Shrimp Louie Salad
Makes 4-ish servings
Notes:
We concocted this salad for those nights when there’s no time to turn on the oven, and that farmers market produce is beckoning to you. This easy take on a classic dish also lends itself well to improvisation and fridge clean-outs. Have a cucumber that’s going mushy or some wrinkly radishes? Chop ‘em up and throw them on top.
Jammy eggs keep well for a few days, so we always make a few extras - just store them unpeeled in the fridge until ready to use. Our fave way to eat them is on top of some cottage cheese with some chopped chives and a lil everything bagel seasoning, or schmeared on top of whole wheat toast with a little mayo, and some herbs - perhaps some dill or tarragon.
Cooked shrimp can generally be found at the seafood counter or in the frozen section of your grocery store. If you opt for frozen, you can defrost the shrimp quickly by running them under warm water, But, feel free to buy your shrimp raw and roast them on your own if you prefer. You could also make your own honey mustard dressing - Recipe Tin Eats makes a great version.
Swaps:
Other varieties of lettuce - say some chopped or baby romaine - would would fine instead of butter lettuce
Some cooked and flaked salmon (you can buy this canned) would work well in lieu of shrimp
We love the tang of a honey mustard dressing, but use whatever your family likes
Add-ons:
Fresh corn kernels, from 1 - 2 ears of corn - no need to cook!

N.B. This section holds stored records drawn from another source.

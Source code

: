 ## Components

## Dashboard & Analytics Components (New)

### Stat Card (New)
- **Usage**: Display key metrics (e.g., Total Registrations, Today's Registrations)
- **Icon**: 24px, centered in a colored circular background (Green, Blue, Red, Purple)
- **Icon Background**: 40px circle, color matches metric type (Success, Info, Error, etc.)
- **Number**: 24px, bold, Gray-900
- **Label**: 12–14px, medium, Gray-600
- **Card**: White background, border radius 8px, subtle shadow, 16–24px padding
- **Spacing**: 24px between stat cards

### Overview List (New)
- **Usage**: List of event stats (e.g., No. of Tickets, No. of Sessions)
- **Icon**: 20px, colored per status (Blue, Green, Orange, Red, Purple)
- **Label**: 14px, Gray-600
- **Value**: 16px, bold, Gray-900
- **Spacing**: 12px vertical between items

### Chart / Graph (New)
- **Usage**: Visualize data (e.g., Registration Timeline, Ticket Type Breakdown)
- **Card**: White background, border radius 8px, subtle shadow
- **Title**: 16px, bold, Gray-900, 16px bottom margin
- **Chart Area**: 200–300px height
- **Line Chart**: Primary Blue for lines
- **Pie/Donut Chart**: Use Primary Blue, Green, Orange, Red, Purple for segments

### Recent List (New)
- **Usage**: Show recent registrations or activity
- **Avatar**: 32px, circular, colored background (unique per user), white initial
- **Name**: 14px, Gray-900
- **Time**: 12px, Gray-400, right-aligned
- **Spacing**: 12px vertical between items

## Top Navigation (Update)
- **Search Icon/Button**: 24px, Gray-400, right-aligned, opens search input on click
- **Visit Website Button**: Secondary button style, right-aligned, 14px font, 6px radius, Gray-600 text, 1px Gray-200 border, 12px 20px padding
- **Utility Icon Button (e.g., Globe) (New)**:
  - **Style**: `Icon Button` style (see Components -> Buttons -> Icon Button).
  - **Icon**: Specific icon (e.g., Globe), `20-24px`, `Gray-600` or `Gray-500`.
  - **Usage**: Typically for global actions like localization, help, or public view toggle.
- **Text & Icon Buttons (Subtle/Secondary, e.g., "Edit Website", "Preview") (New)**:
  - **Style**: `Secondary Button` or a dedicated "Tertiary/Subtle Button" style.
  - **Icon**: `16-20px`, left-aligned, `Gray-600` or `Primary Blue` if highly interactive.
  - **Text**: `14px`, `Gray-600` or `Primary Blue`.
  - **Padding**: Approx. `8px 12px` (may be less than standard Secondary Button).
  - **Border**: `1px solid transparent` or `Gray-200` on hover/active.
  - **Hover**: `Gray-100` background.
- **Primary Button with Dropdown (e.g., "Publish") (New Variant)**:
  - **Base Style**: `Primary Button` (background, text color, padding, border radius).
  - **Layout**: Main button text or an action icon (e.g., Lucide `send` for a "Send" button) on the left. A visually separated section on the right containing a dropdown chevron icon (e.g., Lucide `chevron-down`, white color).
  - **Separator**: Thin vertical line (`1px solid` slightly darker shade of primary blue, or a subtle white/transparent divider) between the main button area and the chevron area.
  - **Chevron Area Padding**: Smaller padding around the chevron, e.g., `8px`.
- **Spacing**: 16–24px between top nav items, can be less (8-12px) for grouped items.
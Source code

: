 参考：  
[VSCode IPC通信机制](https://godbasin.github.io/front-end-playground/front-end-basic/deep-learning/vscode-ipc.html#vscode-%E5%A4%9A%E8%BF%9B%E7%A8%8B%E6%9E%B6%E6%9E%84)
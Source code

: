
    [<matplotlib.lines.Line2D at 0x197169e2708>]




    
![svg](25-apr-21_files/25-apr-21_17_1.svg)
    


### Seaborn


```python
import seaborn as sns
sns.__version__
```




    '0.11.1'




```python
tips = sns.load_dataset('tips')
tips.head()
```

Some slivered radish, cucumber, or shallots
We paired our salad with a nice, crusty baguette and think you should, too
Equipment:
Medium pot or Dutch oven
Slotted spoon
Cutting board
Knife
Platter for serving
Ingredients:
4 eggs (or more, depending on your family’s needs)
~1 pint cherry tomatoes
1 or 2 large, ripe avocado(s)
1 bunch chives
~5 cups butter lettuce leaves, from a 4 ounce clamshell or 2 - 3 small heads
1 pound store-bought cooked shrimp, large or jumbo
2 tablespoons capers, drained (optional but good)
Maple or honey dijon dressing, to taste (we like ~1 tablespoon per serving)
Steps:
Make your jammy eggs: fill a medium pot with salted water, cover, and set over a high flame. When the water is boiling, reduce the heat to medium and use a slotted spoon to lower your eggs into the water. Set a timer for 7 minutes.
While your eggs are cooking, fill a medium bowl with cold water. At the timer, remove your eggs from the pot - again using your slotted spoon - then pop the bowl into the fridge while you get the rest of the salad together.
Prep your veggies:
Halve your cherry tomatoes, if desired.
Slice your avocado in half lengthwise, then twist open and remove the pit. Using a spoon, scoop the avocado meat out of its skin, keeping the halves intact if possible. Place each half flat side down, then cut into slices.
Coarsely chop your chives into ½” pieces.
Tear any large lettuce leaves into bite sized pieces - this is a great job for the kiddos.
By this time your eggs should be cooled. Remove them from the water bath, and crack the eggs at one of the ends, then peel and discard the shells (this is another great job for the kiddos). Slice your eggs in half lengthwise.
Assemble your salad: Divide you lettuce leaves among four bowls, then top with shrimp, tomatoes, avocado and eggs. Drizzle with dressing, then top with chives.